Leetcode #1797: Design Authentication Manager
In this guide, we solve Leetcode #1797 Design Authentication Manager in Python and focus on the core idea that makes the solution efficient.
You will see the intuition, the step-by-step method, and a clean Python implementation you can use in interviews.
Problem Statement
There is an authentication system that works with authentication tokens. For each session, the user will receive a new authentication token that will expire timeToLive seconds after the currentTime.
Quick Facts
- Difficulty: Medium
- Premium: No
- Tags: Design, Hash Table, Linked List, Doubly-Linked List
Intuition
Fast membership checks and value lookups are the heart of this problem, which makes a hash map the natural choice.
By storing what we have already seen (or counts/indexes), we can answer the question in one pass without backtracking.
Approach
Scan the input once, using the map to detect when the condition is satisfied and to update state as you go.
This keeps the solution linear while remaining easy to explain in an interview setting.
Steps:
- Initialize a hash map for seen items or counts.
- Iterate through the input, querying/updating the map.
- Return the first valid result or the final computed value.
Example
Input
["AuthenticationManager", "renew", "generate", "countUnexpiredTokens", "generate", "renew", "renew", "countUnexpiredTokens"]
[[5], ["aaa", 1], ["aaa", 2], [6], ["bbb", 7], ["aaa", 8], ["bbb", 10], [15]]
Output
[null, null, null, 1, null, null, null, 0]
Explanation
AuthenticationManager authenticationManager = new AuthenticationManager(5); // Constructs the AuthenticationManager with timeToLive = 5 seconds.
authenticationManager.renew("aaa", 1); // No token exists with tokenId "aaa" at time 1, so nothing happens.
authenticationManager.generate("aaa", 2); // Generates a new token with tokenId "aaa" at time 2.
authenticationManager.countUnexpiredTokens(6); // The token with tokenId "aaa" is the only unexpired one at time 6, so return 1.
authenticationManager.generate("bbb", 7); // Generates a new token with tokenId "bbb" at time 7.
authenticationManager.renew("aaa", 8); // The token with tokenId "aaa" expired at time 7, and 8 >= 7, so at time 8 the renew request is ignored, and nothing happens.
authenticationManager.renew("bbb", 10); // The token with tokenId "bbb" is unexpired at time 10, so the renew request is fulfilled and now the token will expire at time 15.
authenticationManager.countUnexpiredTokens(15); // The token with tokenId "bbb" expires at time 15, and the token with tokenId "aaa" expired at time 7, so currently no token is unexpired, so return 0.
Python Solution
class AuthenticationManager:
def __init__(self, timeToLive: int):
self.t = timeToLive
self.d = defaultdict(int)
def generate(self, tokenId: str, currentTime: int) -> None:
self.d[tokenId] = currentTime + self.t
def renew(self, tokenId: str, currentTime: int) -> None:
if self.d[tokenId] <= currentTime:
return
self.d[tokenId] = currentTime + self.t
def countUnexpiredTokens(self, currentTime: int) -> int:
return sum(exp > currentTime for exp in self.d.values())

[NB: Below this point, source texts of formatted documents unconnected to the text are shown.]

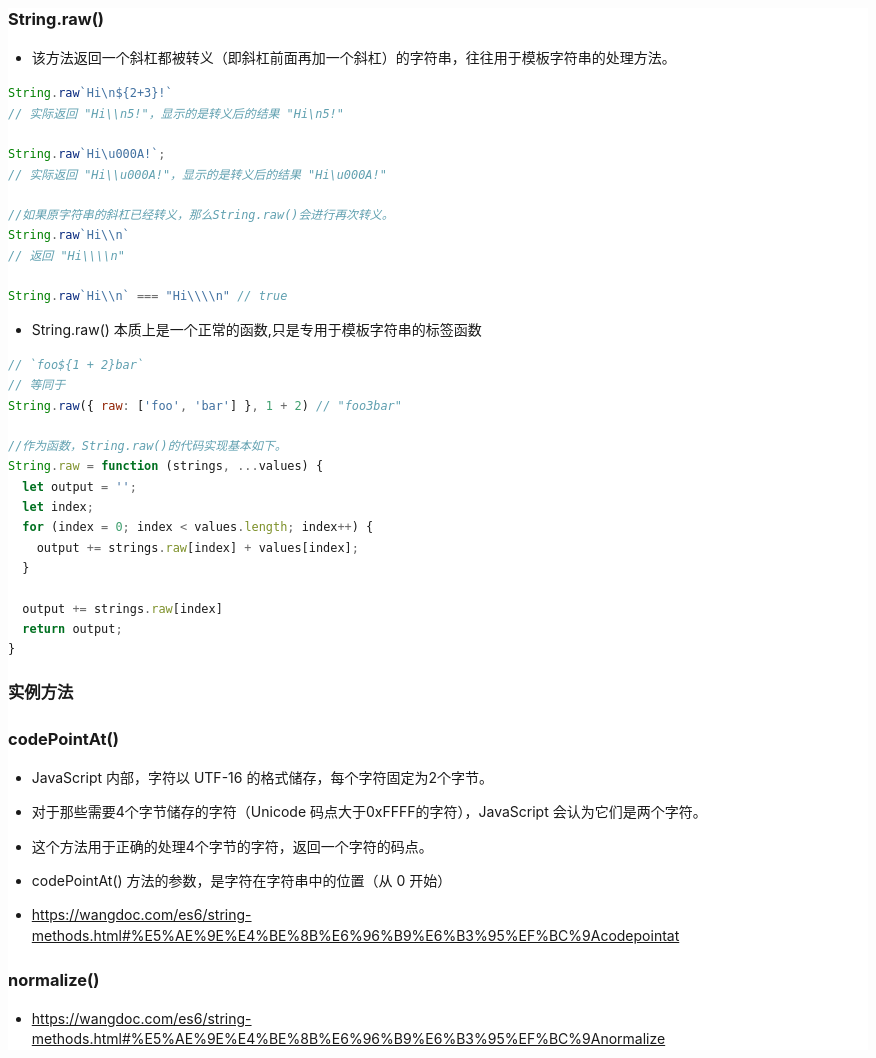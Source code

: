 ### String.raw()

+ 该方法返回一个斜杠都被转义（即斜杠前面再加一个斜杠）的字符串，往往用于模板字符串的处理方法。
```js
String.raw`Hi\n${2+3}!`
// 实际返回 "Hi\\n5!"，显示的是转义后的结果 "Hi\n5!"

String.raw`Hi\u000A!`;
// 实际返回 "Hi\\u000A!"，显示的是转义后的结果 "Hi\u000A!"

//如果原字符串的斜杠已经转义，那么String.raw()会进行再次转义。
String.raw`Hi\\n`
// 返回 "Hi\\\\n"

String.raw`Hi\\n` === "Hi\\\\n" // true
```

+ String.raw() 本质上是一个正常的函数,只是专用于模板字符串的标签函数
```js
// `foo${1 + 2}bar`
// 等同于
String.raw({ raw: ['foo', 'bar'] }, 1 + 2) // "foo3bar"

//作为函数，String.raw()的代码实现基本如下。
String.raw = function (strings, ...values) {
  let output = '';
  let index;
  for (index = 0; index < values.length; index++) {
    output += strings.raw[index] + values[index];
  }

  output += strings.raw[index]
  return output;
}
```

### 实例方法

### codePointAt()

+ JavaScript 内部，字符以 UTF-16 的格式储存，每个字符固定为2个字节。
+ 对于那些需要4个字节储存的字符（Unicode 码点大于0xFFFF的字符），JavaScript 会认为它们是两个字符。

+ 这个方法用于正确的处理4个字节的字符，返回一个字符的码点。
+ codePointAt() 方法的参数，是字符在字符串中的位置（从 0 开始）
+ https://wangdoc.com/es6/string-methods.html#%E5%AE%9E%E4%BE%8B%E6%96%B9%E6%B3%95%EF%BC%9Acodepointat

### normalize()

+ https://wangdoc.com/es6/string-methods.html#%E5%AE%9E%E4%BE%8B%E6%96%B9%E6%B3%95%EF%BC%9Anormalize
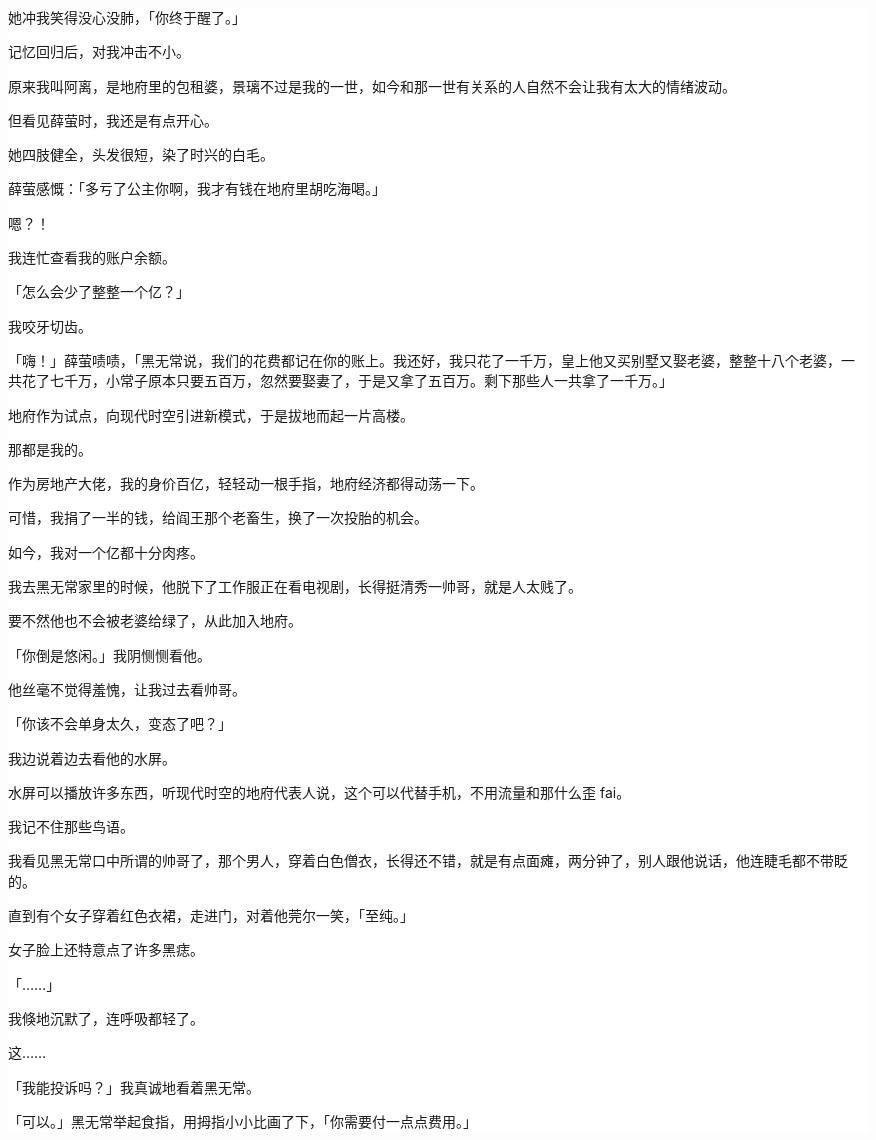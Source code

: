 她冲我笑得没心没肺，「你终于醒了。」

记忆回归后，对我冲击不小。

原来我叫阿离，是地府里的包租婆，景璃不过是我的一世，如今和那一世有关系的人自然不会让我有太大的情绪波动。

但看见薛萤时，我还是有点开心。

她四肢健全，头发很短，染了时兴的白毛。

薛萤感慨：「多亏了公主你啊，我才有钱在地府里胡吃海喝。」

嗯？！

我连忙查看我的账户余额。

「怎么会少了整整一个亿？」

我咬牙切齿。

「嗨！」薛萤啧啧，「黑无常说，我们的花费都记在你的账上。我还好，我只花了一千万，皇上他又买别墅又娶老婆，整整十八个老婆，一共花了七千万，小常子原本只要五百万，忽然要娶妻了，于是又拿了五百万。剩下那些人一共拿了一千万。」

地府作为试点，向现代时空引进新模式，于是拔地而起一片高楼。

那都是我的。

作为房地产大佬，我的身价百亿，轻轻动一根手指，地府经济都得动荡一下。

可惜，我捐了一半的钱，给阎王那个老畜生，换了一次投胎的机会。

如今，我对一个亿都十分肉疼。

我去黑无常家里的时候，他脱下了工作服正在看电视剧，长得挺清秀一帅哥，就是人太贱了。

要不然他也不会被老婆给绿了，从此加入地府。

「你倒是悠闲。」我阴恻恻看他。

他丝毫不觉得羞愧，让我过去看帅哥。

「你该不会单身太久，变态了吧？」

我边说着边去看他的水屏。

水屏可以播放许多东西，听现代时空的地府代表人说，这个可以代替手机，不用流量和那什么歪 fai。

我记不住那些鸟语。

我看见黑无常口中所谓的帅哥了，那个男人，穿着白色僧衣，长得还不错，就是有点面瘫，两分钟了，别人跟他说话，他连睫毛都不带眨的。

直到有个女子穿着红色衣裙，走进门，对着他莞尔一笑，「至纯。」

女子脸上还特意点了许多黑痣。

「……」

我倏地沉默了，连呼吸都轻了。

这……

「我能投诉吗？」我真诚地看着黑无常。

「可以。」黑无常举起食指，用拇指小小比画了下，「你需要付一点点费用。」
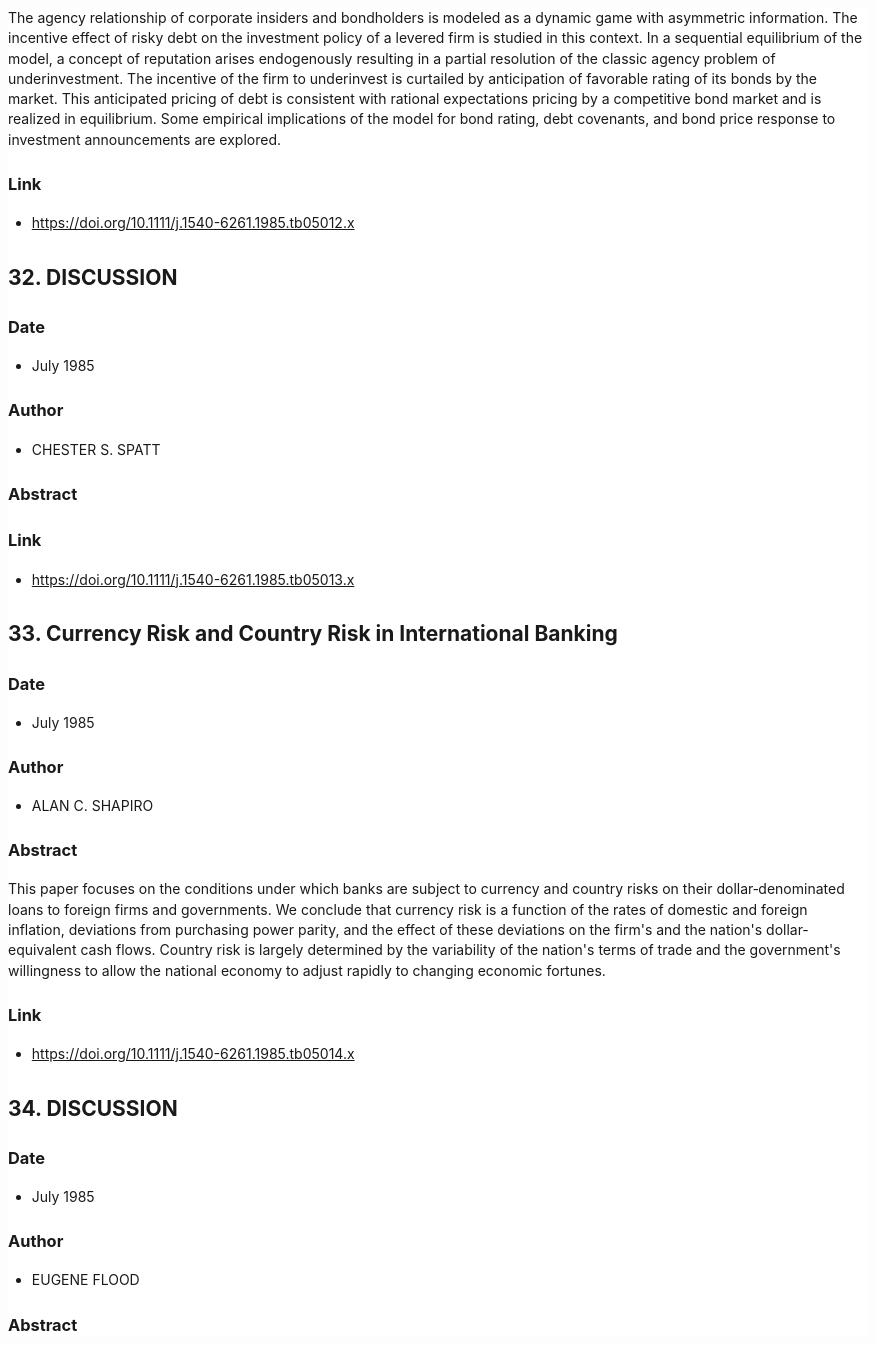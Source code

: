 The agency relationship of corporate insiders and bondholders is modeled as a dynamic game with asymmetric information. The incentive effect of risky debt on the investment policy of a levered firm is studied in this context. In a sequential equilibrium of the model, a concept of reputation arises endogenously resulting in a partial resolution of the classic agency problem of underinvestment. The incentive of the firm to underinvest is curtailed by anticipation of favorable rating of its bonds by the market. This anticipated pricing of debt is consistent with rational expectations pricing by a competitive bond market and is realized in equilibrium. Some empirical implications of the model for bond rating, debt covenants, and bond price response to investment announcements are explored.
### Link
- https://doi.org/10.1111/j.1540-6261.1985.tb05012.x

## 32. DISCUSSION
### Date
- July 1985
### Author
- CHESTER S. SPATT
### Abstract

### Link
- https://doi.org/10.1111/j.1540-6261.1985.tb05013.x

## 33. Currency Risk and Country Risk in International Banking
### Date
- July 1985
### Author
- ALAN C. SHAPIRO
### Abstract
This paper focuses on the conditions under which banks are subject to currency and country risks on their dollar‐denominated loans to foreign firms and governments. We conclude that currency risk is a function of the rates of domestic and foreign inflation, deviations from purchasing power parity, and the effect of these deviations on the firm's and the nation's dollar‐equivalent cash flows. Country risk is largely determined by the variability of the nation's terms of trade and the government's willingness to allow the national economy to adjust rapidly to changing economic fortunes.
### Link
- https://doi.org/10.1111/j.1540-6261.1985.tb05014.x

## 34. DISCUSSION
### Date
- July 1985
### Author
- EUGENE FLOOD
### Abstract
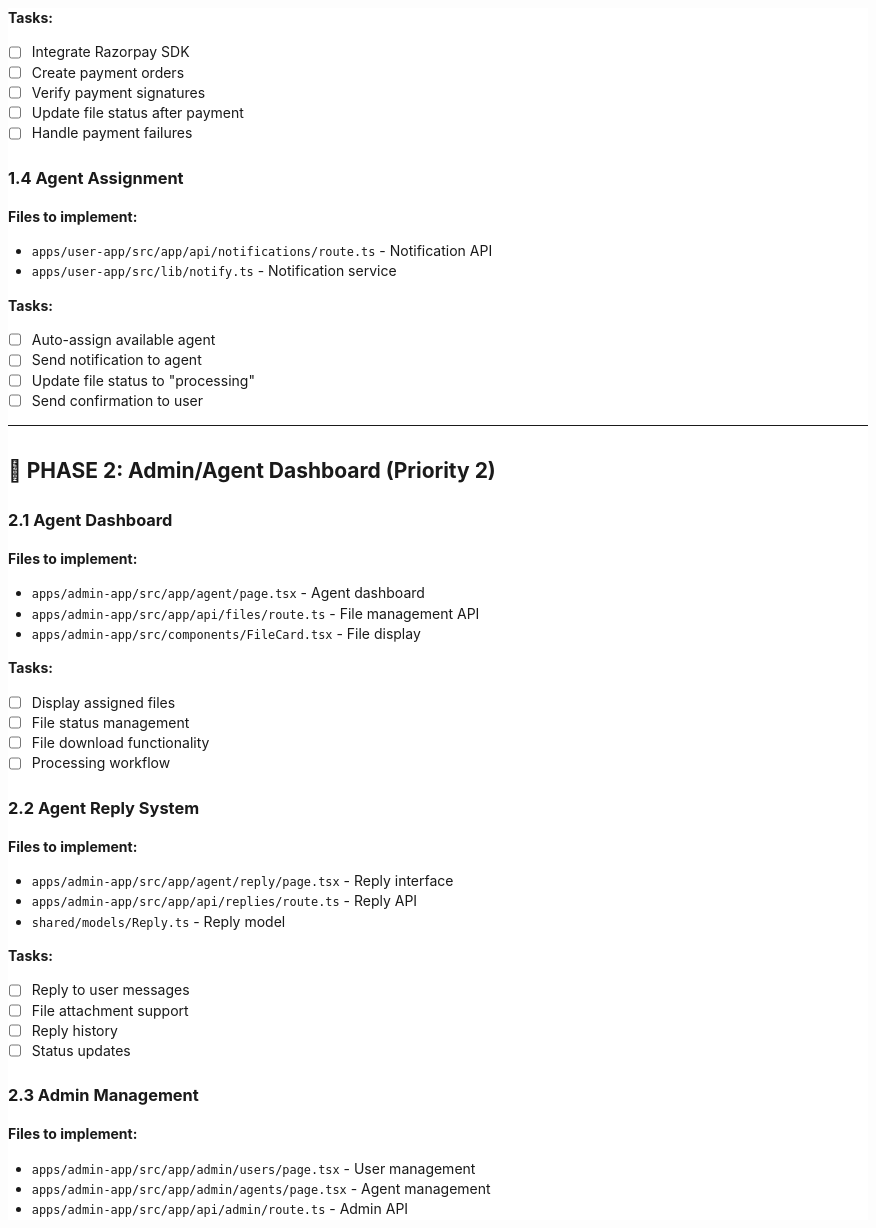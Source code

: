 **Tasks:**
- [ ] Integrate Razorpay SDK
- [ ] Create payment orders
- [ ] Verify payment signatures
- [ ] Update file status after payment
- [ ] Handle payment failures

### 1.4 Agent Assignment
**Files to implement:**
- `apps/user-app/src/app/api/notifications/route.ts` - Notification API
- `apps/user-app/src/lib/notify.ts` - Notification service

**Tasks:**
- [ ] Auto-assign available agent
- [ ] Send notification to agent
- [ ] Update file status to "processing"
- [ ] Send confirmation to user

---

## 🎯 **PHASE 2: Admin/Agent Dashboard (Priority 2)**

### 2.1 Agent Dashboard
**Files to implement:**
- `apps/admin-app/src/app/agent/page.tsx` - Agent dashboard
- `apps/admin-app/src/app/api/files/route.ts` - File management API
- `apps/admin-app/src/components/FileCard.tsx` - File display

**Tasks:**
- [ ] Display assigned files
- [ ] File status management
- [ ] File download functionality
- [ ] Processing workflow

### 2.2 Agent Reply System
**Files to implement:**
- `apps/admin-app/src/app/agent/reply/page.tsx` - Reply interface
- `apps/admin-app/src/app/api/replies/route.ts` - Reply API
- `shared/models/Reply.ts` - Reply model

**Tasks:**
- [ ] Reply to user messages
- [ ] File attachment support
- [ ] Reply history
- [ ] Status updates

### 2.3 Admin Management
**Files to implement:**
- `apps/admin-app/src/app/admin/users/page.tsx` - User management
- `apps/admin-app/src/app/admin/agents/page.tsx` - Agent management
- `apps/admin-app/src/app/api/admin/route.ts` - Admin API
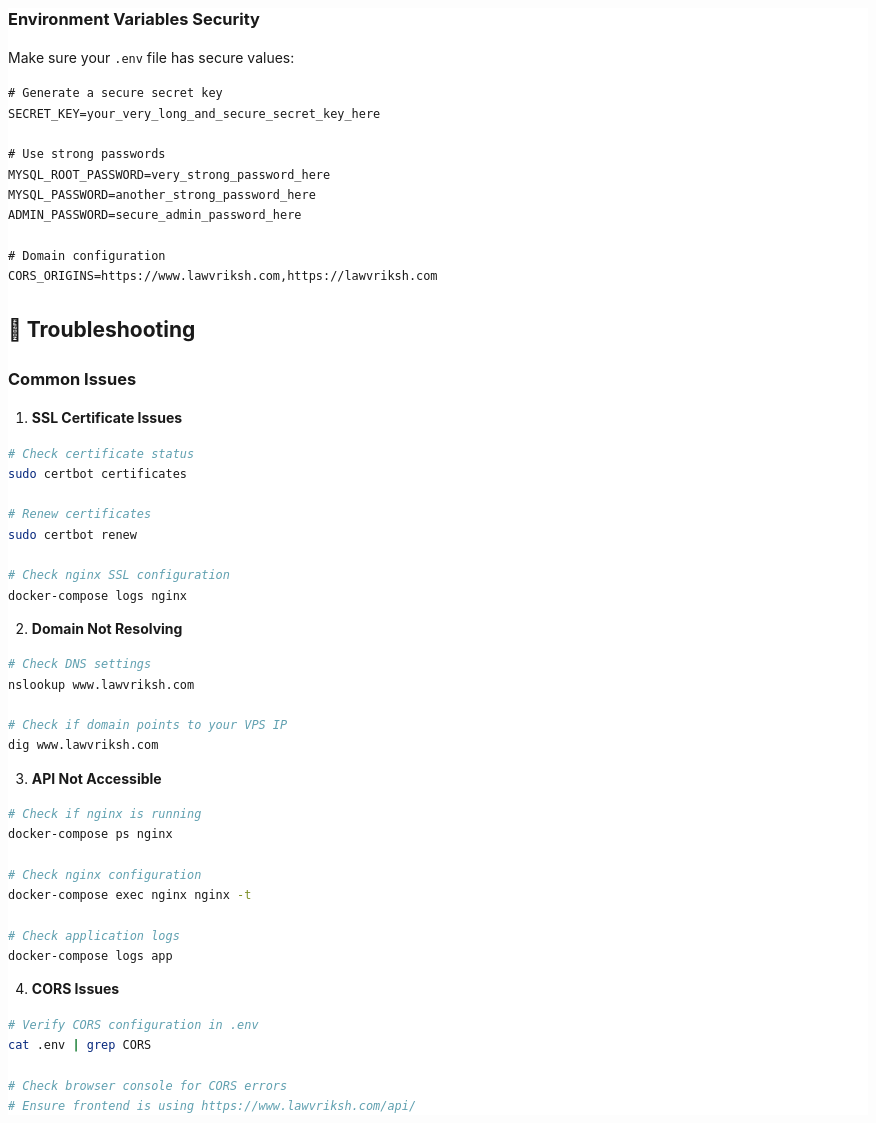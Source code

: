 ### Environment Variables Security
Make sure your `.env` file has secure values:
```env
# Generate a secure secret key
SECRET_KEY=your_very_long_and_secure_secret_key_here

# Use strong passwords
MYSQL_ROOT_PASSWORD=very_strong_password_here
MYSQL_PASSWORD=another_strong_password_here
ADMIN_PASSWORD=secure_admin_password_here

# Domain configuration
CORS_ORIGINS=https://www.lawvriksh.com,https://lawvriksh.com
```

## 🚨 Troubleshooting

### Common Issues

1. **SSL Certificate Issues**
```bash
# Check certificate status
sudo certbot certificates

# Renew certificates
sudo certbot renew

# Check nginx SSL configuration
docker-compose logs nginx
```

2. **Domain Not Resolving**
```bash
# Check DNS settings
nslookup www.lawvriksh.com

# Check if domain points to your VPS IP
dig www.lawvriksh.com
```

3. **API Not Accessible**
```bash
# Check if nginx is running
docker-compose ps nginx

# Check nginx configuration
docker-compose exec nginx nginx -t

# Check application logs
docker-compose logs app
```

4. **CORS Issues**
```bash
# Verify CORS configuration in .env
cat .env | grep CORS

# Check browser console for CORS errors
# Ensure frontend is using https://www.lawvriksh.com/api/
```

# Your AuthenticationManager object will be instantiated and called as such:
# obj = AuthenticationManager(timeToLive)
# obj.generate(tokenId,currentTime)
# obj.renew(tokenId,currentTime)
# param_3 = obj.countUnexpiredTokens(currentTime)
Complexity
The time complexity is O(n). The space complexity is , where is the number of key-value pairs in the hash table .
Edge Cases and Pitfalls
Watch for boundary values, empty inputs, and duplicate values where applicable. If the problem involves ordering or constraints, confirm the invariant is preserved at every step.
Summary
This Python solution focuses on the essential structure of the problem and keeps the implementation interview-friendly while meeting the constraints.